Aladdin navigava i canyon di corallo, i suoi piedi nudi sollevavano limo fosforescente. "Un altro gingillo scartato," mormorò, sollevando un medaglione ossidato. Kai gli sfrecciò intorno, la sua luce tremolava eccitata. "Non essere così triste, Aladdin. Qualcosa di interessante salta sempre fuori alla fine!" Aladdin sospirò. "Facile per te dirlo, Kai. Tu non devi scambiare avanzi per cibo."

La principessa Mirelle sedeva sul suo trono di corallo, ascoltando Sheldon, il suo anziano consigliere, una tartaruga marina. "Ma Sheldon, desidero qualcosa di più dei doveri reali. Voglio esplorare il mondo!" Sheldon, con il volto segnato dalla saggezza, si aggiustò gli occhiali. "Pazienza, bambina. Il vero potere non risiede nel vagare, ma nel comprendere il proprio dominio. Ma è così che stanno le cose, come disse Freud."

Un giorno, una figura oscura intercettò Aladino vicino ai Giardini Sommersi. "Cerco un certo tesoro, ragazzo," sibilò Jafar, la sua voce come pietre che stridono. "Portamelo, e ricchezze oltre i tuoi sogni saranno tue." Aladino, cauto ma incuriosito, strinse gli occhi. "Che tesoro?"

"La Lampada dei Desideri," sibilò Jafar, tendendo una mano che scintillava di anelli incantati. "Si trova nelle profondità dell'Abisso della Disperazione. Recuperala per me, e ti concederò montagne d'oro." Aladdin esitò, immaginando una vita libera dal dover rovistare. Kai lo spinse con urgenza. "Non ascoltarlo, Aladdin! Puzza di magia oscura!"

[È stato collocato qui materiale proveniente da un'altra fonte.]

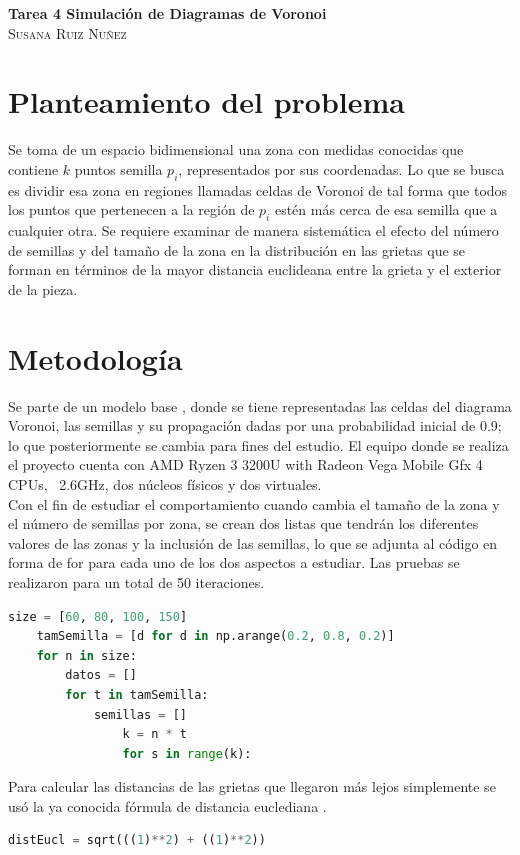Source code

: \documentclass{article}
\begin{document}
	\begin{center}
	\huge{\textbf{Tarea 4 Simulación de Diagramas de Voronoi}}\\
	
	\textsc{ \Large Susana Ruiz Nuñez}
	\end{center}


\section{Planteamiento del problema} 
Se toma de un espacio bidimensional \cite{satu} una zona con medidas conocidas que contiene $k$ puntos semilla $p_i$, representados por sus coordenadas. Lo que se busca es dividir esa zona en regiones llamadas celdas de Voronoi de tal forma que todos los puntos que pertenecen a la región de $p_i$ estén más cerca de esa semilla que a cualquier otra. Se requiere examinar de manera sistemática el efecto del número de semillas y del tamaño de la zona en la distribución en las grietas que se forman en términos de la mayor distancia euclideana entre la grieta y el exterior de la pieza.


\section{Metodología}
Se parte de un modelo base \cite{satu}, donde se tiene representadas las celdas del diagrama Voronoi, las semillas y su propagación dadas por una probabilidad inicial de 0.9; lo que posteriormente se cambia para fines del estudio. El equipo donde se realiza el proyecto cuenta con AMD Ryzen 3 3200U with Radeon Vega Mobile Gfx  4 CPUs, ~2.6GHz, dos núcleos físicos y dos virtuales.\\
Con el fin de estudiar el comportamiento cuando cambia el tamaño de la zona y el número de semillas por zona, se crean dos listas que tendrán los diferentes valores de las zonas y la inclusión de las semillas, lo que se adjunta al código en forma de for para cada uno de los dos aspectos a estudiar. Las pruebas se realizaron para un total de 50 iteraciones.
  

\begin{lstlisting}[language=Python]
	size = [60, 80, 100, 150]
	tamSemilla = [d for d in np.arange(0.2, 0.8, 0.2)]
	for n in size:
		datos = []
		for t in tamSemilla:
			semillas = []
				k = n * t
				for s in range(k):
\end{lstlisting}

Para calcular las distancias de las grietas que llegaron más lejos simplemente se usó la ya conocida fórmula de distancia euclediana \cite{satu2}.
\begin{lstlisting}[language=Python]
	distEucl = sqrt(((1)**2) + ((1)**2))
\end{lstlisting}
\end{document}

Aladdin, accecato dalla promessa di ricchezza, ignorò l'avvertimento di Kai. "Cosa devo fare?" chiese, la sua voce appena un sussurro. Jafar sorrise, rivelando denti aguzzi. "Solo i puri di cuore possono entrare nell'Abisso illesi. Devi fidarti solo di te stesso."

Plungendo nell'Abisso, Aladdin sentì la pressione schiacciante delle profondità. Strane, grottesche creature gli nuotavano accanto, i loro occhi che brillavano con intento malevolo. "Non vedo niente!" gridò. Kai, sempre leale, gli rimase vicino. "Fidati del tuo istinto, Aladdin. E ricorda cosa disse Helen Keller: 'Le cose migliori e più belle del mondo non possono essere viste né toccate, devono essere sentite con il cuore.'"

Lo vide allora: un debole luccichio in lontananza. La Lampada! Allungò la mano per afferrarla, ma un guardiano spettrale gli bloccò il cammino. "Solo chi valuta il mare sopra ogni altra cosa può reclamare questo potere", tuonò. La mente di Aladdin fu percorsa da immagini di Mirelle e delle vivaci barriere coralline. Finalmente capì.

"Mi sbagliavo," gridò Aladino. "Cercavo l'oro, ma mi rendo conto che apprezzo di più il Mare Azzurro! La vita al suo interno, la principessa, tutte le meraviglie!" Il guardiano svanì e Aladino afferrò la Lampada. All'istante, si ritrovò in superficie, con il ghigno contorto di Jafar ad attenderlo.

«Non ti darò la Lampada», dichiarò Aladino con voce ferma. «Il suo potere non dovrebbe essere usato per un guadagno egoistico». Jafar si avventò, ma Aladino, rafforzato dalla sua ritrovata lucidità, usò la Lampada per bandire lo stregone nelle profondità più oscure. Da quel giorno in poi, Aladino si dedicò a proteggere il Mare Azzurro, rendendosi conto che il vero tesoro era la vita intorno a lui. E l'avidità che aveva sconfitto era la stessa cosa che lo aveva liberato.